The number of liquor law violations heard by the Administrative Board has doubled since 2001, according to statistics released in August by the Harvard University Police Department (HUPD).
In 2001, the Ad Board reported 62 cases of liquor law violations, in 2002, 96, and in 2003, 134.
But Secretary of the Ad Board John T. O’Keefe said the increase is the result of changes in the Ad Board’s reporting policy, not stricter enforcement of drinking rules.
“I doubt that there is more or less drinking on campus, nor does it seem to me that there is more involvement on the part of HUPD or proctors or tutors in monitoring parties or drinking,” he wrote in an e-mail. “We have become careful over the past few years to include warnings as well as formal disciplinary actions in the statistics we include in our Clery Act reports.”
The Clery Act requires colleges to report crime statistics to the federal government.
O’Keefe said that the number of students who have had significant disciplinary action taken against them has not increased.
“The Board imposed a period of probation for inappropriate social behavior related to alcohol abuse in 12 cases in 2001-02, 12 in 2002-03, and 8 in 2003-04, so those numbers are more consistent year to year,” he said.
When a student is found guilty of a liquor law violation, the Ad Board can give a warning or proceed with more a formal disciplinary action, such as probation or mandatory withdrawal from the College.

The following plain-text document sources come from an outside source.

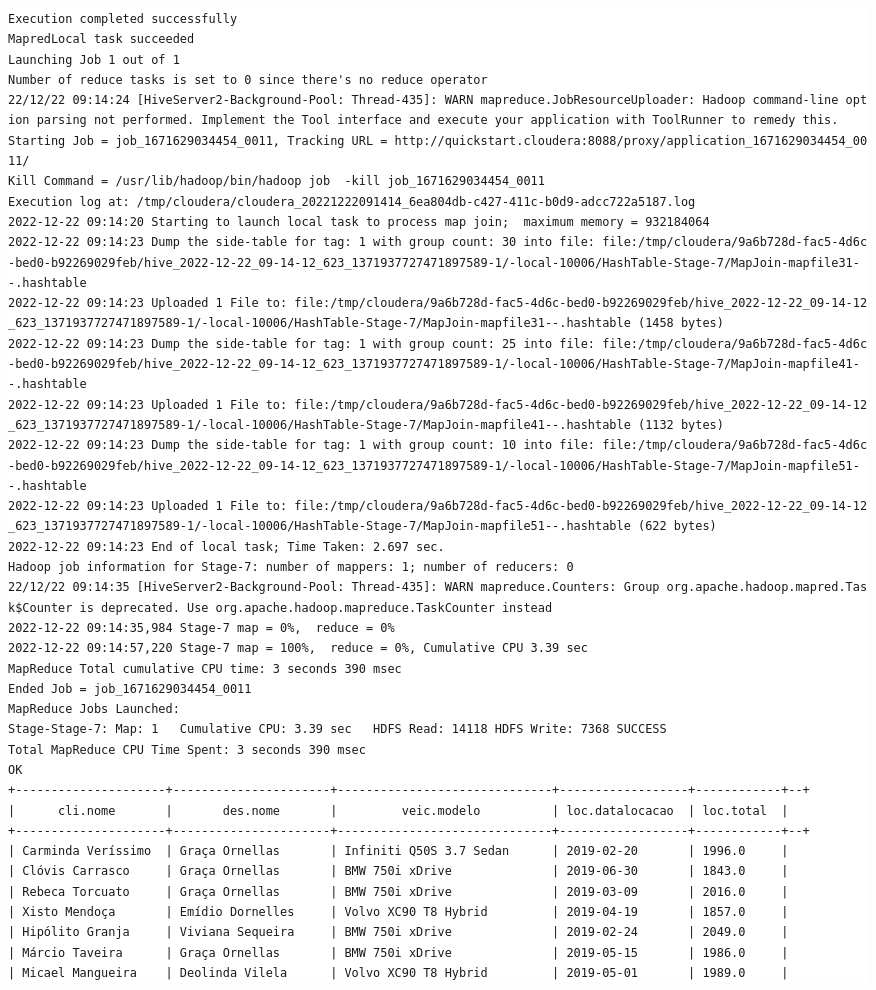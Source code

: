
 ```
Execution completed successfully
MapredLocal task succeeded
Launching Job 1 out of 1
Number of reduce tasks is set to 0 since there's no reduce operator
22/12/22 09:14:24 [HiveServer2-Background-Pool: Thread-435]: WARN mapreduce.JobResourceUploader: Hadoop command-line option parsing not performed. Implement the Tool interface and execute your application with ToolRunner to remedy this.
Starting Job = job_1671629034454_0011, Tracking URL = http://quickstart.cloudera:8088/proxy/application_1671629034454_0011/
Kill Command = /usr/lib/hadoop/bin/hadoop job  -kill job_1671629034454_0011
Execution log at: /tmp/cloudera/cloudera_20221222091414_6ea804db-c427-411c-b0d9-adcc722a5187.log
2022-12-22 09:14:20	Starting to launch local task to process map join;	maximum memory = 932184064
2022-12-22 09:14:23	Dump the side-table for tag: 1 with group count: 30 into file: file:/tmp/cloudera/9a6b728d-fac5-4d6c-bed0-b92269029feb/hive_2022-12-22_09-14-12_623_1371937727471897589-1/-local-10006/HashTable-Stage-7/MapJoin-mapfile31--.hashtable
2022-12-22 09:14:23	Uploaded 1 File to: file:/tmp/cloudera/9a6b728d-fac5-4d6c-bed0-b92269029feb/hive_2022-12-22_09-14-12_623_1371937727471897589-1/-local-10006/HashTable-Stage-7/MapJoin-mapfile31--.hashtable (1458 bytes)
2022-12-22 09:14:23	Dump the side-table for tag: 1 with group count: 25 into file: file:/tmp/cloudera/9a6b728d-fac5-4d6c-bed0-b92269029feb/hive_2022-12-22_09-14-12_623_1371937727471897589-1/-local-10006/HashTable-Stage-7/MapJoin-mapfile41--.hashtable
2022-12-22 09:14:23	Uploaded 1 File to: file:/tmp/cloudera/9a6b728d-fac5-4d6c-bed0-b92269029feb/hive_2022-12-22_09-14-12_623_1371937727471897589-1/-local-10006/HashTable-Stage-7/MapJoin-mapfile41--.hashtable (1132 bytes)
2022-12-22 09:14:23	Dump the side-table for tag: 1 with group count: 10 into file: file:/tmp/cloudera/9a6b728d-fac5-4d6c-bed0-b92269029feb/hive_2022-12-22_09-14-12_623_1371937727471897589-1/-local-10006/HashTable-Stage-7/MapJoin-mapfile51--.hashtable
2022-12-22 09:14:23	Uploaded 1 File to: file:/tmp/cloudera/9a6b728d-fac5-4d6c-bed0-b92269029feb/hive_2022-12-22_09-14-12_623_1371937727471897589-1/-local-10006/HashTable-Stage-7/MapJoin-mapfile51--.hashtable (622 bytes)
2022-12-22 09:14:23	End of local task; Time Taken: 2.697 sec.
Hadoop job information for Stage-7: number of mappers: 1; number of reducers: 0
22/12/22 09:14:35 [HiveServer2-Background-Pool: Thread-435]: WARN mapreduce.Counters: Group org.apache.hadoop.mapred.Task$Counter is deprecated. Use org.apache.hadoop.mapreduce.TaskCounter instead
2022-12-22 09:14:35,984 Stage-7 map = 0%,  reduce = 0%
2022-12-22 09:14:57,220 Stage-7 map = 100%,  reduce = 0%, Cumulative CPU 3.39 sec
MapReduce Total cumulative CPU time: 3 seconds 390 msec
Ended Job = job_1671629034454_0011
MapReduce Jobs Launched: 
Stage-Stage-7: Map: 1   Cumulative CPU: 3.39 sec   HDFS Read: 14118 HDFS Write: 7368 SUCCESS
Total MapReduce CPU Time Spent: 3 seconds 390 msec
OK 
+---------------------+----------------------+------------------------------+------------------+------------+--+
|      cli.nome       |       des.nome       |         veic.modelo          | loc.datalocacao  | loc.total  |
+---------------------+----------------------+------------------------------+------------------+------------+--+
| Carminda Veríssimo  | Graça Ornellas       | Infiniti Q50S 3.7 Sedan      | 2019-02-20       | 1996.0     |
| Clóvis Carrasco     | Graça Ornellas       | BMW 750i xDrive              | 2019-06-30       | 1843.0     |
| Rebeca Torcuato     | Graça Ornellas       | BMW 750i xDrive              | 2019-03-09       | 2016.0     |
| Xisto Mendoça       | Emídio Dornelles     | Volvo XC90 T8 Hybrid         | 2019-04-19       | 1857.0     |
| Hipólito Granja     | Viviana Sequeira     | BMW 750i xDrive              | 2019-02-24       | 2049.0     |
| Márcio Taveira      | Graça Ornellas       | BMW 750i xDrive              | 2019-05-15       | 1986.0     |
| Micael Mangueira    | Deolinda Vilela      | Volvo XC90 T8 Hybrid         | 2019-05-01       | 1989.0     |
```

These violations, defined by the Clery Act, include the illegal possession or transport of alcohol, providing alcohol to a minor or drinking in a public place.
O’Keefe said the “vast majority of these cases” result in dean’s warnings or House warnings (the former for freshmen and the latter for upperclassmen).

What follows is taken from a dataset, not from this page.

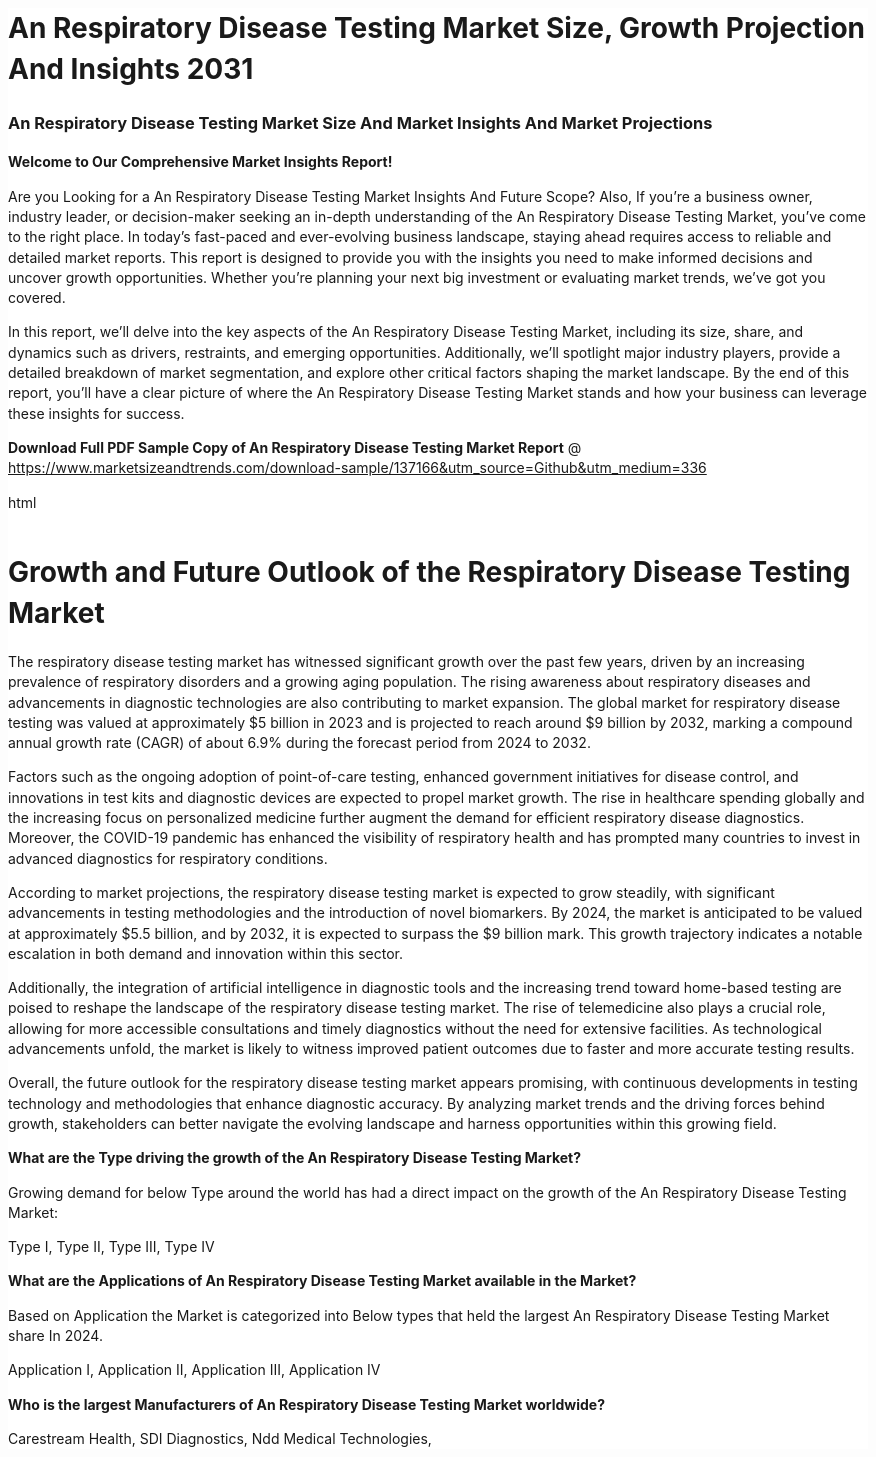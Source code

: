 <h1> An Respiratory Disease Testing Market Size, Growth Projection And Insights 2031</h1><div class="" data-test-id=""><h3><span class="">An Respiratory Disease Testing Market Size And Market Insights And Market Projections</span></h3></div><div class="" data-test-id=""><p><strong>Welcome to Our Comprehensive Market Insights Report!</strong></p><p>Are you Looking for a An Respiratory Disease Testing Market Insights And Future Scope? Also, If you&rsquo;re a business owner, industry leader, or decision-maker seeking an in-depth understanding of the An Respiratory Disease Testing Market, you&rsquo;ve come to the right place. In today&rsquo;s fast-paced and ever-evolving business landscape, staying ahead requires access to reliable and detailed market reports. This report is designed to provide you with the insights you need to make informed decisions and uncover growth opportunities. Whether you&rsquo;re planning your next big investment or evaluating market trends, we&rsquo;ve got you covered.</p><p>In this report, we&rsquo;ll delve into the key aspects of the An Respiratory Disease Testing Market, including its size, share, and dynamics such as drivers, restraints, and emerging opportunities. Additionally, we&rsquo;ll spotlight major industry players, provide a detailed breakdown of market segmentation, and explore other critical factors shaping the market landscape. By the end of this report, you&rsquo;ll have a clear picture of where the An Respiratory Disease Testing Market stands and how your business can leverage these insights for success.</p><p><strong>Download Full PDF Sample Copy of An Respiratory Disease Testing Market Report</strong> @ <a href="https://www.marketsizeandtrends.com/download-sample/137166&utm_source=Github&utm_medium=336" target="_blank">https://www.marketsizeandtrends.com/download-sample/137166&utm_source=Github&utm_medium=336</a></p></div><div class="" data-test-id=""><p><span class="">html<!DOCTYPE html><html lang="en"><head>    <meta charset="UTF-8">    <meta name="viewport" content="width=device-width, initial-scale=1.0">    <title>Respiratory Disease Testing Market Outlook</title></head><body>    <h1>Growth and Future Outlook of the Respiratory Disease Testing Market</h1>    <p>The respiratory disease testing market has witnessed significant growth over the past few years, driven by an increasing prevalence of respiratory disorders and a growing aging population. The rising awareness about respiratory diseases and advancements in diagnostic technologies are also contributing to market expansion. The global market for respiratory disease testing was valued at approximately $5 billion in 2023 and is projected to reach around $9 billion by 2032, marking a compound annual growth rate (CAGR) of about 6.9% during the forecast period from 2024 to 2032.</p>        <p>Factors such as the ongoing adoption of point-of-care testing, enhanced government initiatives for disease control, and innovations in test kits and diagnostic devices are expected to propel market growth. The rise in healthcare spending globally and the increasing focus on personalized medicine further augment the demand for efficient respiratory disease diagnostics. Moreover, the COVID-19 pandemic has enhanced the visibility of respiratory health and has prompted many countries to invest in advanced diagnostics for respiratory conditions.</p>    <p>According to market projections, the respiratory disease testing market is expected to grow steadily, with significant advancements in testing methodologies and the introduction of novel biomarkers. By 2024, the market is anticipated to be valued at approximately $5.5 billion, and by 2032, it is expected to surpass the $9 billion mark. This growth trajectory indicates a notable escalation in both demand and innovation within this sector.</p>    <p class="download-sample"></p>    <p>Additionally, the integration of artificial intelligence in diagnostic tools and the increasing trend toward home-based testing are poised to reshape the landscape of the respiratory disease testing market. The rise of telemedicine also plays a crucial role, allowing for more accessible consultations and timely diagnostics without the need for extensive facilities. As technological advancements unfold, the market is likely to witness improved patient outcomes due to faster and more accurate testing results.</p>    <p>Overall, the future outlook for the respiratory disease testing market appears promising, with continuous developments in testing technology and methodologies that enhance diagnostic accuracy. By analyzing market trends and the driving forces behind growth, stakeholders can better navigate the evolving landscape and harness opportunities within this growing field.</p></body></html></span></p><p><strong><span class="">What are the&nbsp;Type driving the growth of the An Respiratory Disease Testing Market?</span></strong></p></div><div class="" data-test-id=""><p><span class="">Growing demand for below Type around the world has had a direct impact on the growth of the An Respiratory Disease Testing Market:</span></p></div><div class="" data-test-id=""><p>Type I, Type II, Type III, Type IV</p><p><span class=""><strong>What are the&nbsp;Applications&nbsp;of An Respiratory Disease Testing Market available in the Market?</strong></span></p></div><div class="" data-test-id=""><p><span class="">Based on Application the Market is categorized into Below types that held the largest An Respiratory Disease Testing Market share In 2024.</span></p></div><div class="" data-test-id=""><p><span class="">Application I, Application II, Application III, Application IV</span></p><p><span class=""><strong>Who is the largest Manufacturers of An Respiratory Disease Testing Market worldwide?</strong></span></p></div><div class="" data-test-id=""><p><span class="">Carestream Health, SDI Diagnostics, Ndd Medical Technologies,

“These are informal disciplinary actions taken by the Freshman Dean’s Office [FDO] or a House, and reported to the Board,” he wrote in an e-mail. “Part of the purpose of an informal warning is to encourage students to reflect on their behavior and seek help as needed, before we get to the point where there is a permanent mark on a student’s record, or before there are even more serious health or safety problems.”

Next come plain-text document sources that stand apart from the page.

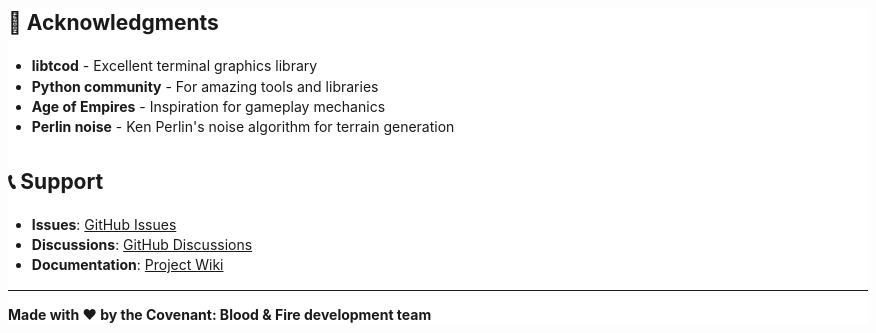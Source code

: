 ## 🙏 Acknowledgments

- **libtcod** - Excellent terminal graphics library
- **Python community** - For amazing tools and libraries
- **Age of Empires** - Inspiration for gameplay mechanics
- **Perlin noise** - Ken Perlin's noise algorithm for terrain generation

## 📞 Support

- **Issues**: [GitHub Issues](https://github.com/yourusername/covenant-blood-fire/issues)
- **Discussions**: [GitHub Discussions](https://github.com/yourusername/covenant-blood-fire/discussions)
- **Documentation**: [Project Wiki](https://github.com/yourusername/covenant-blood-fire/wiki)

---

**Made with ❤️ by the Covenant: Blood & Fire development team**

He said the Ad Board has been more careful about recording and reporting warnings in recent years, and that these warnings account for the majority of the increase in the total numbers of violations heard by the Ad Board.
“There are warnings that went on earlier that we didn’t include in our numbers for the Clery Act,” O’Keefe said. “I think five years ago only some warnings were reported and today we do a much better job of getting those numbers and keeping track.”
O’Keefe said that very few of the total number of liquor violation cases heard by the Ad Board result in serious disciplinary action, and the cases receiving warnings are resolved within the House system and the FDO and are not officially heard by the Ad Board.
The Houses and the FDO notifies the Ad Board of warnings, and the Ad Board in turn reports the aggregate numbers to HUPD.